▶ Work task:
What lines in the records below contain the string "Khomeini"? Copy every one.
════════
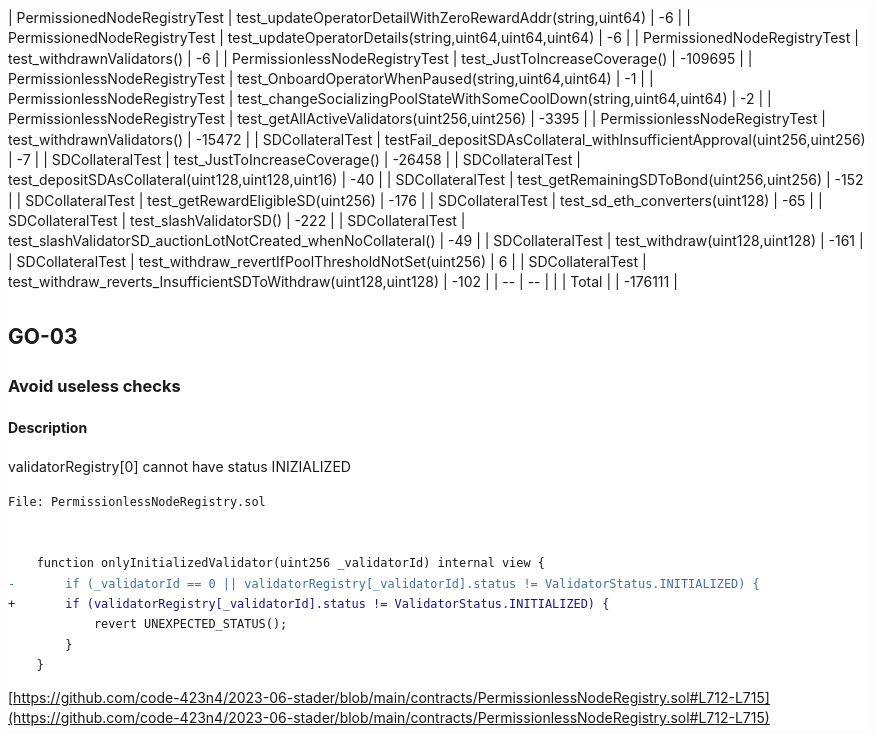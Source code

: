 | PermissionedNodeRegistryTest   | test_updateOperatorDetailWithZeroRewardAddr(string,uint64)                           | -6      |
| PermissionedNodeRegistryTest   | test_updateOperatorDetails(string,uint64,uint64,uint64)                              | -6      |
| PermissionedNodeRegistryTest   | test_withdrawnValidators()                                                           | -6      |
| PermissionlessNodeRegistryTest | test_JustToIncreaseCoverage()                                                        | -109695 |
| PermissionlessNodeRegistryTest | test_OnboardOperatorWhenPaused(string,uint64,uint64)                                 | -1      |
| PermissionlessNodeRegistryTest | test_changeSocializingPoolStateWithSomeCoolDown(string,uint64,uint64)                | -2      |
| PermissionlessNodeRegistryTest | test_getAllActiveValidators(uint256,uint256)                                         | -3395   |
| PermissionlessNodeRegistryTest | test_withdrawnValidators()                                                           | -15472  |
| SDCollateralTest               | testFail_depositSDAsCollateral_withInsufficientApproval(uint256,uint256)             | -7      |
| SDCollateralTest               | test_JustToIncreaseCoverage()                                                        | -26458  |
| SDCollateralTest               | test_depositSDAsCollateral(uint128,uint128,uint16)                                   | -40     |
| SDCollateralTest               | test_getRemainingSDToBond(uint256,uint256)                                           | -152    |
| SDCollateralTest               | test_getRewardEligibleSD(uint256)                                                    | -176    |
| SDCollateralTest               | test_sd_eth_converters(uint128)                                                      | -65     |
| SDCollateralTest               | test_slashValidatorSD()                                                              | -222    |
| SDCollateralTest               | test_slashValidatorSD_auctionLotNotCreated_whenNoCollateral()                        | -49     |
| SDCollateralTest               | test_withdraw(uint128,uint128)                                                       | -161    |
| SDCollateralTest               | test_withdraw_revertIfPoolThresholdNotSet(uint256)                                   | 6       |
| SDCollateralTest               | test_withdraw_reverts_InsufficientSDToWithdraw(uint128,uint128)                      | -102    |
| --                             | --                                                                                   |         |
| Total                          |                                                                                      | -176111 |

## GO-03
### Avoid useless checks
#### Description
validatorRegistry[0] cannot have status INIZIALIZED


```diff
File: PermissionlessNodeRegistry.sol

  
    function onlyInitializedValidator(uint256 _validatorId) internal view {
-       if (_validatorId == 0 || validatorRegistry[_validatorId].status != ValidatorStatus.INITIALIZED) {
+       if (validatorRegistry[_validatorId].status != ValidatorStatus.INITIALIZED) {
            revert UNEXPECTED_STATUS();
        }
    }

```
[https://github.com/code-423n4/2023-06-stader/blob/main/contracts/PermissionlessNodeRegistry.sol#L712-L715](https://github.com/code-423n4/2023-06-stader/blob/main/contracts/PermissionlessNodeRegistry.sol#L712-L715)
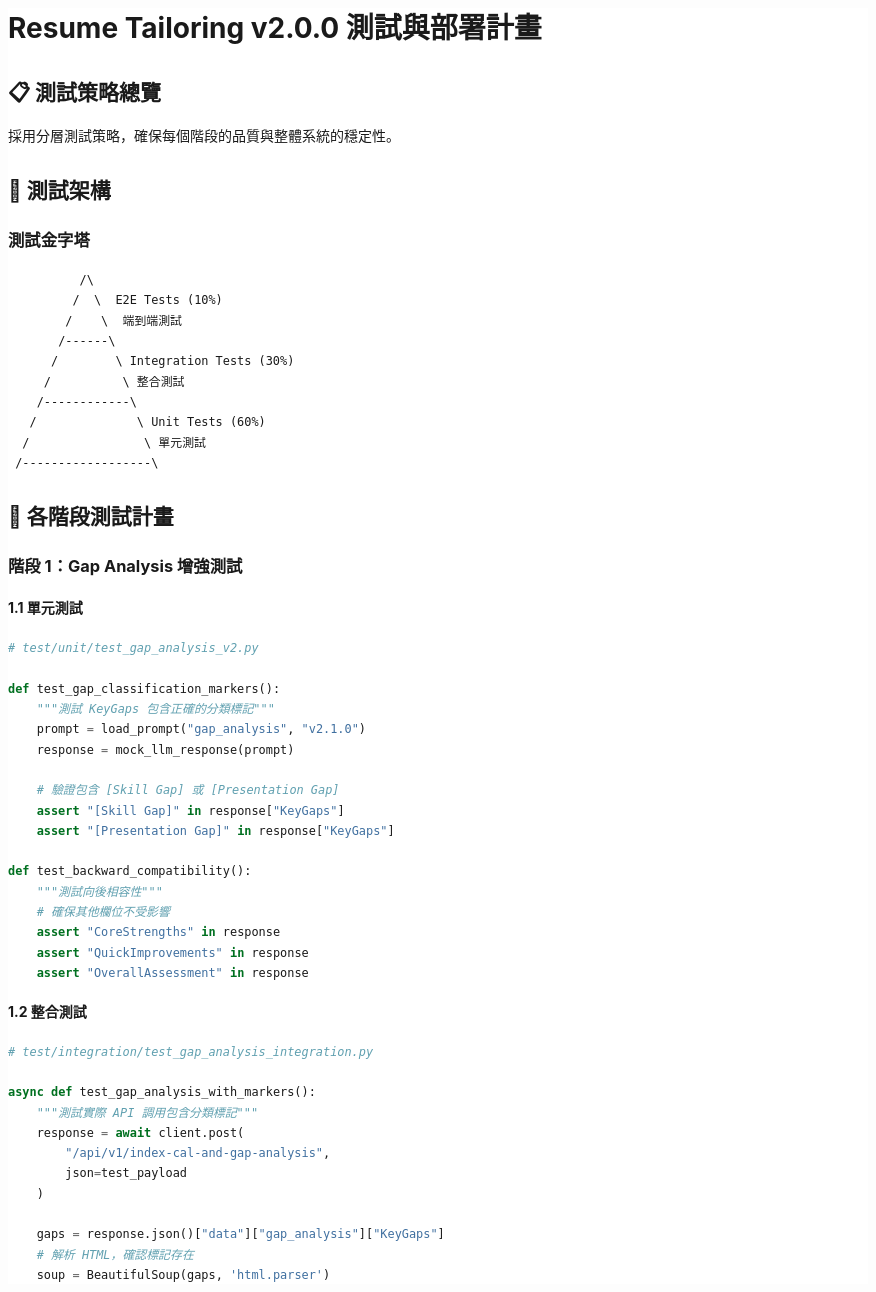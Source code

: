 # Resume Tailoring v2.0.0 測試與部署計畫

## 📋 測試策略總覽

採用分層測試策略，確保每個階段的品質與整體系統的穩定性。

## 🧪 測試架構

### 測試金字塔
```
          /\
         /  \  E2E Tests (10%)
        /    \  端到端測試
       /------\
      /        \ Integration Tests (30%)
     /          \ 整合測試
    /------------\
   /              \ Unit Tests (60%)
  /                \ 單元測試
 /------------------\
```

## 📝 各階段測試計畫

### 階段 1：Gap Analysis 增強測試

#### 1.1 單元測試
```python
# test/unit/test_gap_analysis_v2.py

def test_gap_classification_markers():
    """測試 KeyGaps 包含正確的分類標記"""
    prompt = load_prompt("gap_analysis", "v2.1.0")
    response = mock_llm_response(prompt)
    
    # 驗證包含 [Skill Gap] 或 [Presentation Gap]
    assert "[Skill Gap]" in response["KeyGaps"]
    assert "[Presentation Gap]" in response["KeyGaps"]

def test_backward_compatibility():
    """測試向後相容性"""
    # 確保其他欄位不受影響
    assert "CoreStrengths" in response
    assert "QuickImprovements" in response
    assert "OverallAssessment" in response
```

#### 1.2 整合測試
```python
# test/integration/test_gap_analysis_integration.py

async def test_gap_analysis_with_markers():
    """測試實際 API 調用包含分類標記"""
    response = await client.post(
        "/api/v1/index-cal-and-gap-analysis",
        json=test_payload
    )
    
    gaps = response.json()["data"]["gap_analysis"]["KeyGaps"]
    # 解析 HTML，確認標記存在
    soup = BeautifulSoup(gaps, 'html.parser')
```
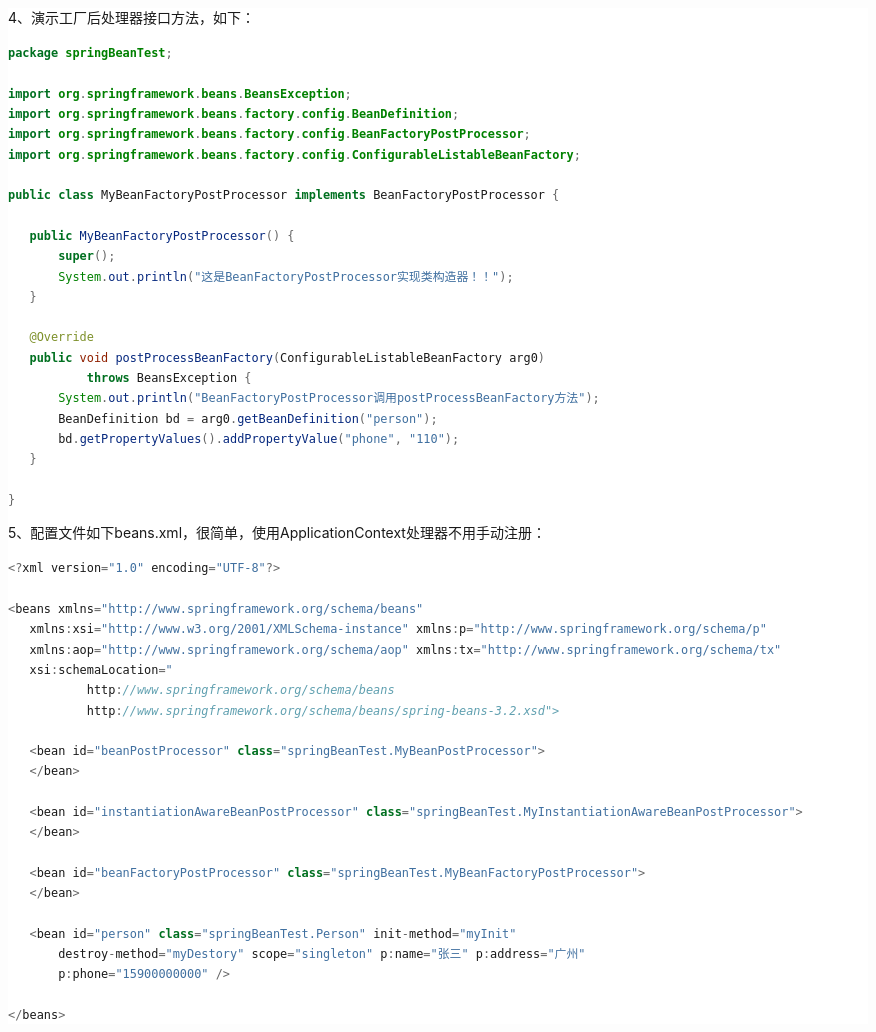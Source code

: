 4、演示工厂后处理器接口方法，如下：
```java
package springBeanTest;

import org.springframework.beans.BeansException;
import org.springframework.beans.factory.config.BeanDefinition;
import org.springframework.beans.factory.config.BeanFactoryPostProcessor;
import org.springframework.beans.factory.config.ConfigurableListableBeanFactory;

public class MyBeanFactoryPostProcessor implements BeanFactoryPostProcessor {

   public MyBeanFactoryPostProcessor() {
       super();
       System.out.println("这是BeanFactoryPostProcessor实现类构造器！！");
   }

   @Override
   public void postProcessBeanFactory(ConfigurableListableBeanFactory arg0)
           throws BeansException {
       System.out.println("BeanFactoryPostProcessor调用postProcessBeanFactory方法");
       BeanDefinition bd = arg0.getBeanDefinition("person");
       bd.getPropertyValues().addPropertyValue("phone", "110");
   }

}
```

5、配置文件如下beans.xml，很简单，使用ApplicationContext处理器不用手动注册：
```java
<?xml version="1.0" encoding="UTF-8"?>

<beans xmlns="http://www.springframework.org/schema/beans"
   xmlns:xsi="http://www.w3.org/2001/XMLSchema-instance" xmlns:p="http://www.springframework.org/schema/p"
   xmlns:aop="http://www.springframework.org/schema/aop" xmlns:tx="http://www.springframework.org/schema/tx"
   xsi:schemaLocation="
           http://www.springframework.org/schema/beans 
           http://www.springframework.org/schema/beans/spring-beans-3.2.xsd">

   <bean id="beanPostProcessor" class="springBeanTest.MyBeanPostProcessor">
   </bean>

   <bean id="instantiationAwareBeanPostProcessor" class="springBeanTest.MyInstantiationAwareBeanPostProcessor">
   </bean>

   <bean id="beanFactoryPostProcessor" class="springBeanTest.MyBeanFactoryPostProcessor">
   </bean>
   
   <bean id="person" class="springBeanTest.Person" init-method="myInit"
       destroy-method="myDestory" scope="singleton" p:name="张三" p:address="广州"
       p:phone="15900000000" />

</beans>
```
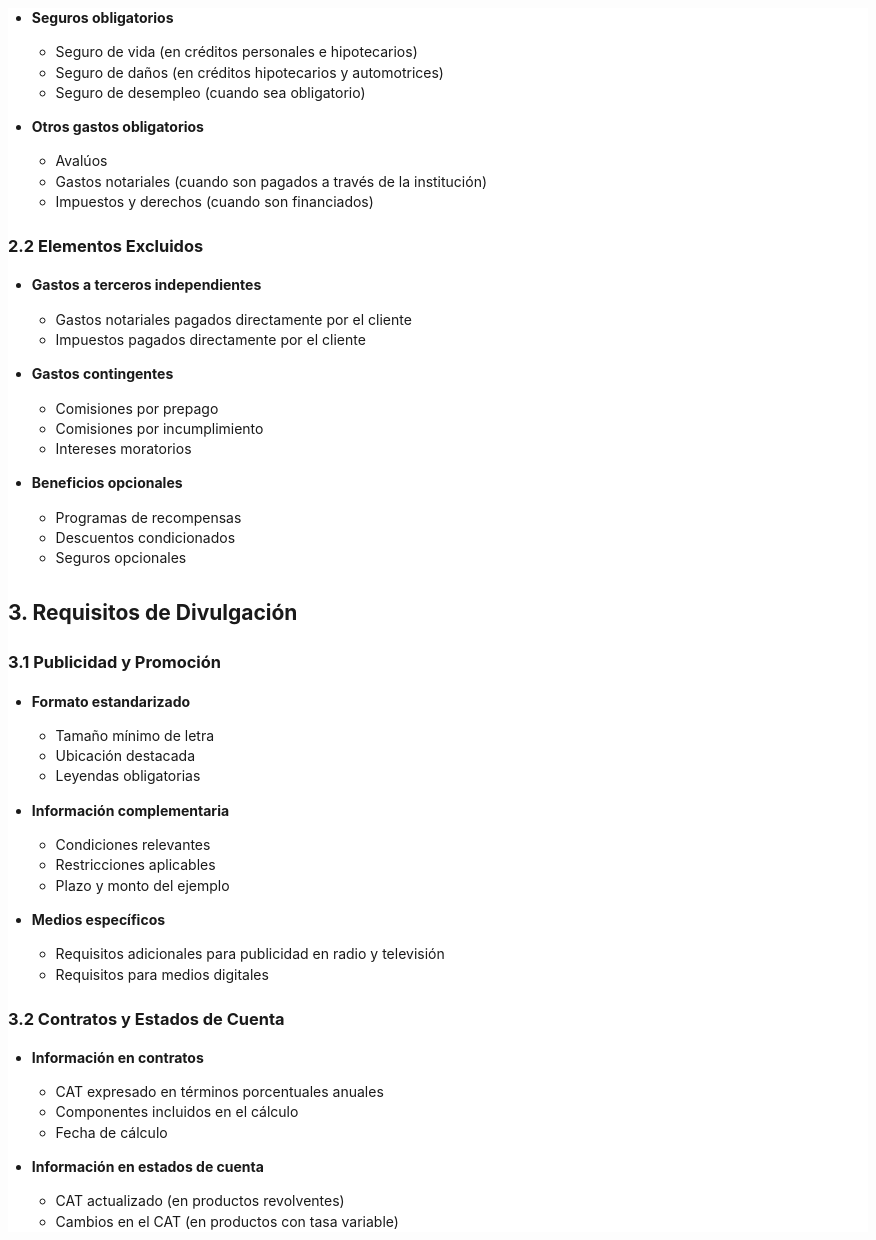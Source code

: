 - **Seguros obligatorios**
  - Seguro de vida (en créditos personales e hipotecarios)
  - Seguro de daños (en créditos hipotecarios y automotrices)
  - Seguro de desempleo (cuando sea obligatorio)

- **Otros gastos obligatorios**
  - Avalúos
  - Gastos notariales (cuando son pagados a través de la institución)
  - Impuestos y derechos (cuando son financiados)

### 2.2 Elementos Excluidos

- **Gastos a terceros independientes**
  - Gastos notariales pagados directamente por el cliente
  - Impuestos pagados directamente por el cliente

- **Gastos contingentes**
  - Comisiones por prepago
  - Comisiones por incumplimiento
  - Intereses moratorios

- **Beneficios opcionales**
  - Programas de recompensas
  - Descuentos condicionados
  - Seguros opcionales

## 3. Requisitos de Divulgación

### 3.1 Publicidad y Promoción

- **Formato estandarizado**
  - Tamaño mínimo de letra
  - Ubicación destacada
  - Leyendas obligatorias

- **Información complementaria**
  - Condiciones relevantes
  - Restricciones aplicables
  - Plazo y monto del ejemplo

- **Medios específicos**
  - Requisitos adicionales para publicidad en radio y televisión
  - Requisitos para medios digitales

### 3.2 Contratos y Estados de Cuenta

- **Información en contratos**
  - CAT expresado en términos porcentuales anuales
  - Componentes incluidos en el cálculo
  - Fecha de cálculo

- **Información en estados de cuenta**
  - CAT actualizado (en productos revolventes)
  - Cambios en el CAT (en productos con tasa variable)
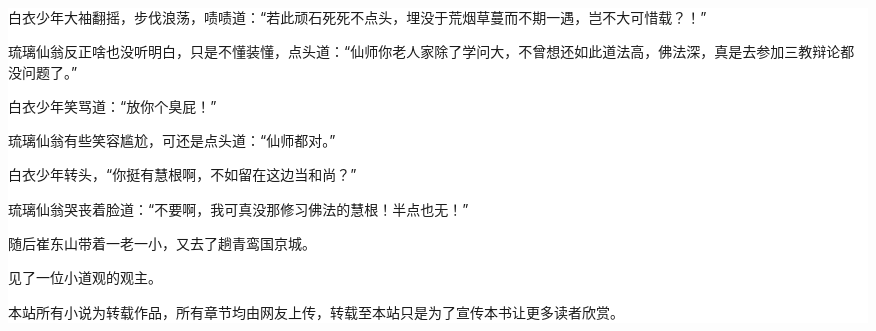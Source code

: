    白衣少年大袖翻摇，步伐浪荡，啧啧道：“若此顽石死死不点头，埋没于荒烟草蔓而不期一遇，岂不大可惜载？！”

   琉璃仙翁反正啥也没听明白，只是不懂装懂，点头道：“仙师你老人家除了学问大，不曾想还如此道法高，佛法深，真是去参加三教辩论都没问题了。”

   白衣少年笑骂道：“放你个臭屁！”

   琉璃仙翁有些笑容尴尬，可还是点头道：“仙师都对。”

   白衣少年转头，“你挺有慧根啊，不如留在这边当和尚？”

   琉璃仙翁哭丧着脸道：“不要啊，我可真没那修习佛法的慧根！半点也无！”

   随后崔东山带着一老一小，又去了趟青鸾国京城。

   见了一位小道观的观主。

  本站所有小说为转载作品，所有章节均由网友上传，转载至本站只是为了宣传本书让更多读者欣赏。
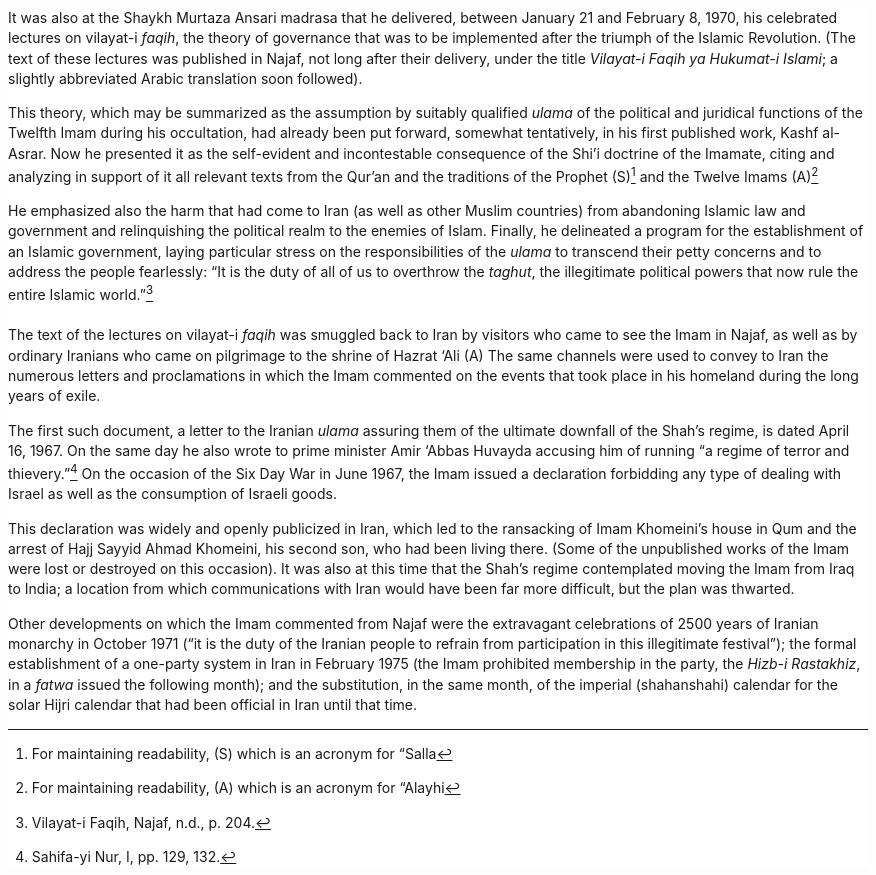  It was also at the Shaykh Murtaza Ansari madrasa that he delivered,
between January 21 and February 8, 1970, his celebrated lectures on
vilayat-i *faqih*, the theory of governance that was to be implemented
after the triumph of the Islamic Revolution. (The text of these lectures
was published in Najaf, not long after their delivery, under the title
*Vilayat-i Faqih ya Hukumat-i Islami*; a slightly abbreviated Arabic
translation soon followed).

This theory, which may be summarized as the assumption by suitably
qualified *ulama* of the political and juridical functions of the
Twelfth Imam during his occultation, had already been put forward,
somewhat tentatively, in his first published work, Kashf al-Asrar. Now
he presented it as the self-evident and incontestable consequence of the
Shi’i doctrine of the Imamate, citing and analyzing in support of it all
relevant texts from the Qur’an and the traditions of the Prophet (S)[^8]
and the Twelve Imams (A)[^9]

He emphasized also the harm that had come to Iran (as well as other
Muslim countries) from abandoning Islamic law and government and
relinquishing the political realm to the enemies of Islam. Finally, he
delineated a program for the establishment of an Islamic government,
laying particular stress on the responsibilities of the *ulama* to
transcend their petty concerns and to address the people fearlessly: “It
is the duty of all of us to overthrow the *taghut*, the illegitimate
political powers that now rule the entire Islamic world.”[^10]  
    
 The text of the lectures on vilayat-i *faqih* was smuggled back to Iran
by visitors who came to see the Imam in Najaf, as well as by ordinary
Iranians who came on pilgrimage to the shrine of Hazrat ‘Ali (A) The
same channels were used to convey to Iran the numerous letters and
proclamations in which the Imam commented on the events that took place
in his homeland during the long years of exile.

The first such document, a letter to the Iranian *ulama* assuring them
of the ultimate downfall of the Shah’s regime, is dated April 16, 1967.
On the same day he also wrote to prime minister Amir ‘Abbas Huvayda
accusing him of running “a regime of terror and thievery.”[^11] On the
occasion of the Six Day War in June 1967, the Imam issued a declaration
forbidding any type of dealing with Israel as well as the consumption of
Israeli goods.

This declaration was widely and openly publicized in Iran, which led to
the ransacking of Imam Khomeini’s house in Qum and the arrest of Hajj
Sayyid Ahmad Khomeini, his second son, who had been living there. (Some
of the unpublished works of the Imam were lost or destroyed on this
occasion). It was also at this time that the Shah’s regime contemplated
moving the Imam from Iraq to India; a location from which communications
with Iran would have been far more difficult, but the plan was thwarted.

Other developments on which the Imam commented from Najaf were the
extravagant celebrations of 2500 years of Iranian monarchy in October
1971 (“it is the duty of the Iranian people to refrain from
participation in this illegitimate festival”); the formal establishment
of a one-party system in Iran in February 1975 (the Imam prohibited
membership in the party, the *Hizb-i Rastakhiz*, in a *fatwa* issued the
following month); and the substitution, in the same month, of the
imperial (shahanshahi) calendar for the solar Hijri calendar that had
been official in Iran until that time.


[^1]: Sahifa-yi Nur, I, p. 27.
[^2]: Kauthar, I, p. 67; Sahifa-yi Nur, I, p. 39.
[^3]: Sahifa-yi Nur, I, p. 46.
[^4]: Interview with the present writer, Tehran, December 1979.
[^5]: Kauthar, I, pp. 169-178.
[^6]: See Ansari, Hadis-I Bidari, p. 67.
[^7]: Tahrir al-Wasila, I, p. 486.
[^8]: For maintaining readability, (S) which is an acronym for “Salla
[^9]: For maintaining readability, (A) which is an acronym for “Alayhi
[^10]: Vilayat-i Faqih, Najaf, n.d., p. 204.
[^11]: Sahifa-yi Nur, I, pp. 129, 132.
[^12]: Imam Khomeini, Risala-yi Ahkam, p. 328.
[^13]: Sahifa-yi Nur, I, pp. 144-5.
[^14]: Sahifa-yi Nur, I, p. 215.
════════
▶ Output of the exercise:
the ransacking of Imam Khomeini’s house in Qum and the arrest of Hajj
Sayyid Ahmad Khomeini, his second son, who had been living there. (Some
[^12]: Imam Khomeini, Risala-yi Ahkam, p. 328.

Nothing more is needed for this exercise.